▶ **Your objective**:
Read the listing below and copy out every line that holds "card".

▶ **Material for this exercise**:
··········

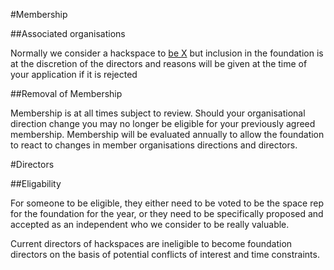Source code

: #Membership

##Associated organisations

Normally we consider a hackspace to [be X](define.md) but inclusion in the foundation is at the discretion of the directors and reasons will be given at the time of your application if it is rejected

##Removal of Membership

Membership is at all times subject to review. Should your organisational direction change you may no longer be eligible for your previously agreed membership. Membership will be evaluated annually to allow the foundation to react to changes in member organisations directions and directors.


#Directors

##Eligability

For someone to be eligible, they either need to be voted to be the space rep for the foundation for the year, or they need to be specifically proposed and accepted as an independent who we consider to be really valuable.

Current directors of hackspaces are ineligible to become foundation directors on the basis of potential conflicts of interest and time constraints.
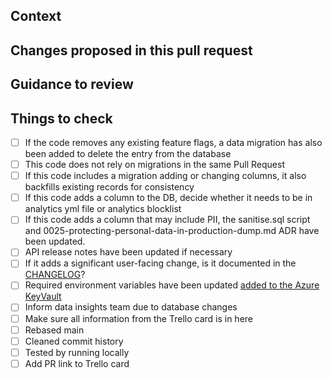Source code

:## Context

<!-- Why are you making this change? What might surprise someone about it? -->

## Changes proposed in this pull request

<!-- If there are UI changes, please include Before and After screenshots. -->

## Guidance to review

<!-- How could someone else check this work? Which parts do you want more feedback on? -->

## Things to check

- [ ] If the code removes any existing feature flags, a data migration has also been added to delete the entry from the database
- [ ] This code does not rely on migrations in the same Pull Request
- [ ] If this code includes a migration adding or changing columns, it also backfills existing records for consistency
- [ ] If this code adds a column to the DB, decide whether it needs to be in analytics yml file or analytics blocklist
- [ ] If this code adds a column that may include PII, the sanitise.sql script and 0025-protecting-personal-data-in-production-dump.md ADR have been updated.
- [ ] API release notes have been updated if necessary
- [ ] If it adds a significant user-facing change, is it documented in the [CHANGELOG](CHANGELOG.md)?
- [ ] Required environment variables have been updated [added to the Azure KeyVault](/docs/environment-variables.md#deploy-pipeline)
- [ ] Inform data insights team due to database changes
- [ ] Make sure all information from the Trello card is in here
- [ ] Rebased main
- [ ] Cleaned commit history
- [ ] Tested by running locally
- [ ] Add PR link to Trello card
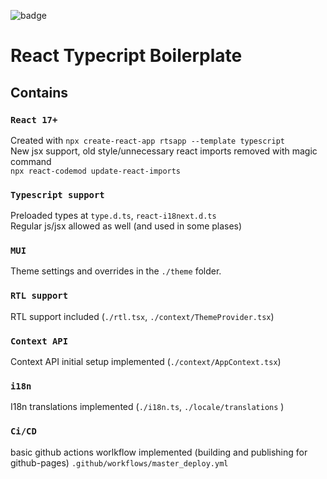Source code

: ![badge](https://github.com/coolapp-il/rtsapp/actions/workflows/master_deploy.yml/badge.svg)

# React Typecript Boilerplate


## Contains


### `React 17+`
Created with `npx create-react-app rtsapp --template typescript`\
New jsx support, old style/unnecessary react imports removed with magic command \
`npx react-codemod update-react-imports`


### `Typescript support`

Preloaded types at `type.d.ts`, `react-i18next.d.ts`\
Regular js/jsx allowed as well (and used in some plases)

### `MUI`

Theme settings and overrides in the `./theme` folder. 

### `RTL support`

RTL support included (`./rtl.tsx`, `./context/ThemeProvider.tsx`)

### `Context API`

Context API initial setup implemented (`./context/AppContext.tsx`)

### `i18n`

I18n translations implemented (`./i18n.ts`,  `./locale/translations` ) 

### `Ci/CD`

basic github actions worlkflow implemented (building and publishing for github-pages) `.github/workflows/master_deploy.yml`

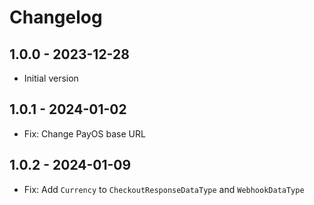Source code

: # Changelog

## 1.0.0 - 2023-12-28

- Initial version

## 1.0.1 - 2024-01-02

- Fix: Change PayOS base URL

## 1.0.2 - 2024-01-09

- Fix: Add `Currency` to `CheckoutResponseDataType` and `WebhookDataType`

··········

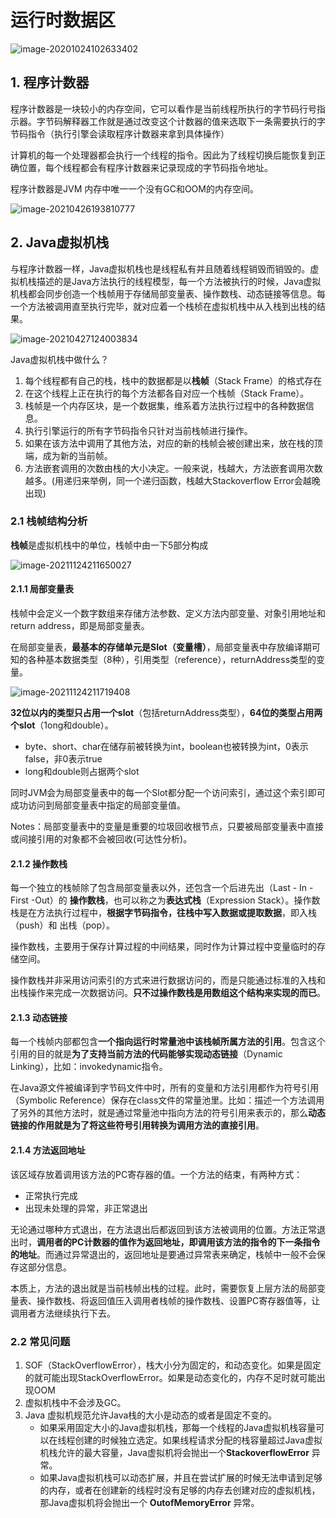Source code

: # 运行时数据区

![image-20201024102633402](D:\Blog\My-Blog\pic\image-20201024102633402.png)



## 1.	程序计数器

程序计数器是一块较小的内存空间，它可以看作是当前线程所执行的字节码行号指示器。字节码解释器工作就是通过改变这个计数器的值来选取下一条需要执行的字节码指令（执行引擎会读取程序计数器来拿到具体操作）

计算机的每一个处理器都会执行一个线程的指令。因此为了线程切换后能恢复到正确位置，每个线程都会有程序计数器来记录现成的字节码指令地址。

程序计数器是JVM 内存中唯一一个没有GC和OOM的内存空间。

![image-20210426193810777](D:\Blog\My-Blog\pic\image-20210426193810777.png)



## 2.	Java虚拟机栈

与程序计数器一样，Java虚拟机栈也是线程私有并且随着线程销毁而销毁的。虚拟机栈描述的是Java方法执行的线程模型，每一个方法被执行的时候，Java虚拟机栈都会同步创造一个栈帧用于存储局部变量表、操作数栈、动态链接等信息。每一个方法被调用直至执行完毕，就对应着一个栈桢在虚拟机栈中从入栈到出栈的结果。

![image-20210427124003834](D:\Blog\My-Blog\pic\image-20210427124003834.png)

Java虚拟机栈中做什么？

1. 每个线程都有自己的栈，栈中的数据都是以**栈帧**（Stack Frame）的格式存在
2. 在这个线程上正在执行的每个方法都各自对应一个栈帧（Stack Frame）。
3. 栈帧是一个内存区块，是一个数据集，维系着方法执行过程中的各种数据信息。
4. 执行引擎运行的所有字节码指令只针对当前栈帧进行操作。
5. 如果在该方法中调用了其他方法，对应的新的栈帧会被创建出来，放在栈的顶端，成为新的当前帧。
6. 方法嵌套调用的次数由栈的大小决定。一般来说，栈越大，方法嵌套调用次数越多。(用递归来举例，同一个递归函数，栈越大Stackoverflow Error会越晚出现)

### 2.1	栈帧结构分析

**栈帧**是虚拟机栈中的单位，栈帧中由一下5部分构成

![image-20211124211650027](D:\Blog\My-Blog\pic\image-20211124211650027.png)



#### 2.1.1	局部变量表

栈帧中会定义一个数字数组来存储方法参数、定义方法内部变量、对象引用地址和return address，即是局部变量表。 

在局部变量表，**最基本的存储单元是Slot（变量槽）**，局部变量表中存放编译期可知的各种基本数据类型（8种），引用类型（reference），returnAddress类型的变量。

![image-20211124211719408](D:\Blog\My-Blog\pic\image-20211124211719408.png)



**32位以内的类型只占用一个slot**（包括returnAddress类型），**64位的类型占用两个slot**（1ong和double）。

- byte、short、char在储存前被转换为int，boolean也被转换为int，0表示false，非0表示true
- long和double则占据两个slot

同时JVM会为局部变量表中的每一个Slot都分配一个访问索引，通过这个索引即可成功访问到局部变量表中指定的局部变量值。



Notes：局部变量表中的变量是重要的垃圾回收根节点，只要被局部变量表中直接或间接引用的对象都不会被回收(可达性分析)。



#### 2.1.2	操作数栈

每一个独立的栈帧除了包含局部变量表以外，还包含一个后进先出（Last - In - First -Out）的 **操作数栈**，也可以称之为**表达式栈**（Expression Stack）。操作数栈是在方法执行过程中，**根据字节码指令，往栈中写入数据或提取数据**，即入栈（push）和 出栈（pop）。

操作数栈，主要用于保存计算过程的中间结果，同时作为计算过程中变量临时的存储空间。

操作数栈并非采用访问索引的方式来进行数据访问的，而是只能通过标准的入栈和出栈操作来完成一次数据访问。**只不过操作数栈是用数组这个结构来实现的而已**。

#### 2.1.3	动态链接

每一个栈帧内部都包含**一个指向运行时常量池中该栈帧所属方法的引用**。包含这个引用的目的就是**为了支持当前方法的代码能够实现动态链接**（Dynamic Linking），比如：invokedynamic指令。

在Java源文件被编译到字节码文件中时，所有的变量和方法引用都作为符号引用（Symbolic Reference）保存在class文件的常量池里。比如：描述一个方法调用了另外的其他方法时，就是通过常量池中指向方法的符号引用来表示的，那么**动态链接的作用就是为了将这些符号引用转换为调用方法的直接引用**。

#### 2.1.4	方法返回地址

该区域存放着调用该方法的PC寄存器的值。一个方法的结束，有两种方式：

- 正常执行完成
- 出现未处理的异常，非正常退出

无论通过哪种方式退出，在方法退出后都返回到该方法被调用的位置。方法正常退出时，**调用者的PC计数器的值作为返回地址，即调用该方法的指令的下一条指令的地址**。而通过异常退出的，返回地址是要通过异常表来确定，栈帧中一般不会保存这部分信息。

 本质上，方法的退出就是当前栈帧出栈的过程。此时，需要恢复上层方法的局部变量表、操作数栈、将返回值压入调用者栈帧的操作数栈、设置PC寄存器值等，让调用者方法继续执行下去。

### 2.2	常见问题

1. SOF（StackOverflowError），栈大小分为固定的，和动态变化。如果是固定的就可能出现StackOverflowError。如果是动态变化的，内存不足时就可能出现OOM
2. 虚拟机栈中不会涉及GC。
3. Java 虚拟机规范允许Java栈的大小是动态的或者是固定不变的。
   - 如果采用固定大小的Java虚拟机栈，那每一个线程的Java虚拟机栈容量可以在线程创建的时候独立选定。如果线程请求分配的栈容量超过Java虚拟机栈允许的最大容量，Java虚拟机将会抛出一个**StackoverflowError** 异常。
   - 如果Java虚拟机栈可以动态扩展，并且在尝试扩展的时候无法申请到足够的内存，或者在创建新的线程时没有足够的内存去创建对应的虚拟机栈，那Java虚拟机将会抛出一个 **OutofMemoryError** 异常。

··········

▶ **Solution to the exercise**:
- [ ] Make sure all information from the Trello card is in here
- [ ] Add PR link to Trello card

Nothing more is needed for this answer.